Abbiamo perciò questa esigenza di convincerci della bellezza della nostra vita, e nel fare questo viviamo, appunto, di illusioni, ma lo facciamo perché non sappiamo privarci dell’aspettativa. Ogni giorno carichiamo di aspettative ogni nostro impegno o svago, vogliamo sempre il meglio (senza sforzo) da una cena, un’uscita, un pomeriggio a casa, una chiacchierata, e non sopportiamo che la realtà possa presentarsi opaca o mite o ripetitiva o deludente, dobbiamo sublimarla, immortalarla per renderla speciale, non immortalarla perché è speciale.

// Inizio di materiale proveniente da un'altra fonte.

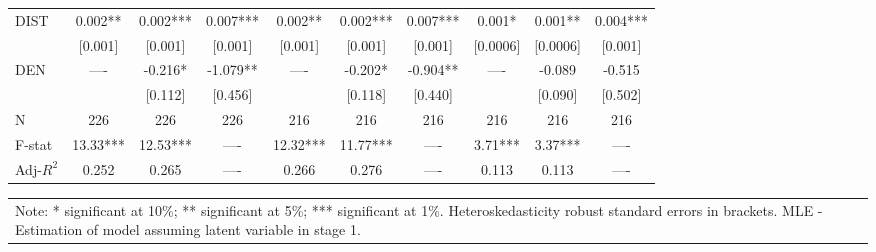 \documentclass[12pt]{article}
\begin{document}
\begin{sidewaystable}
\begin{tabular}{l|c c c c c c c c c}
DIST & 0.002** & 0.002*** & 0.007*** & 0.002** & 0.002*** & 0.007*** & 0.001* &  0.001** & 0.004***\\
& [0.001] & [0.001] & [0.001] & [0.001] & [0.001] & [0.001] & [0.0006] & [0.0006] & [0.001]\\
DEN & ---- & -0.216* & -1.079** & ---- & -0.202* & -0.904** & ---- & -0.089 & -0.515\\
& & [0.112] & [0.456] &  & [0.118] & [0.440] &  & [0.090] & [0.502]\\
\hline
N & 226 & 226 & 226 & 216 & 216 & 216 & 216 & 216 & 216\\
F-stat & 13.33*** & 12.53*** & ---- & 12.32*** & 11.77*** & ---- & 3.71*** & 3.37*** & ----\\
Adj-$R^2$ & 0.252 & 0.265 & ---- & 0.266 & 0.276 & ---- & 0.113 & 0.113 & ----\\
\hline
\hline
\end{tabular}
\footnotesize{\begin{tabular}{p{8.5in}}
Note: * significant at 10\%; ** significant at 5\%; *** significant at 1\%. Heteroskedasticity robust standard errors in brackets. MLE - Estimation of model assuming latent variable in stage 1.
\end{tabular}}
\end{sidewaystable}
\end{document}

“Guardate che cosa divertente che sto facendo”,“Guardate come vivo la mia vita pienamente”,”Guardate come esisto bene”. E’ questo che diciamo quando intasiamo i social di noi stessi. Perché non riusciamo a vivere fuori da un tale strumento di garanzia? Dopotutto viviamo ancora in un mondo fatto di terra, aria e acqua, l’Iperrealtà non è ancora, fortunatamente, l’unica realtà esistente. Il problema è che, per uscire fuori dalla finzione, è necessario accettare lo stato delle cose, e quindi dismettere i nostri panni da rockstar per vestire quelli da persone comuni, da individui quali siamo, e riconoscere in noi a quel punto l’imperfezione, la tristezza, l’incompiutezza. Riconoscere che non tutte le giornate si riescono a vivere come fossero le ultime della nostra vita, che qualche volta il tempo si perde e non si guadagna, che ci sono giorni in cui non si ha effettivamente niente da fare se non annoiarsi alla grande. Ma cosa c’è di così inaccettabile nella sofferenza o nella noia? Si dice che i bambini sviluppino la fantasia annoiandosi, non facendo nulla se non vagare con la mente verso mete ignote, per abitare luoghi che hanno ogni tanto il sapore della felicità seppur non la raggiungono. E’ probabile che non ci sia niente di più stimolante dell’insoddisfazione per migliorare la propria esistenza, o la propria società, o la propria condizione. La vera illusione di cui ci nutriamo è che si possa essere felici sempre, e nell’ansia di esserlo non lo siamo mai. Cominciamo a pretendere da noi stessi una reazione a certi stati emotivi negativi senza pretendere che questi non ci siano, cominciamo a pretendere una felicità reale che abbia poco a che fare con la felicità potente e permanente che ci creiamo sui social, cominciamo a pretendere cioè una felicità intermittente, fatta di gioie silenziose, di picchi estemporanei di euforia, di poche risate al centro di giorni no, di soddisfazioni che vengono dalla fatica e dall’impegno, di confronti con persone in carne ed ossa a cui non si ha paura di dire: sono qui e sono autenticamente triste, ma so che non mi serve niente di più della tua vicinanza.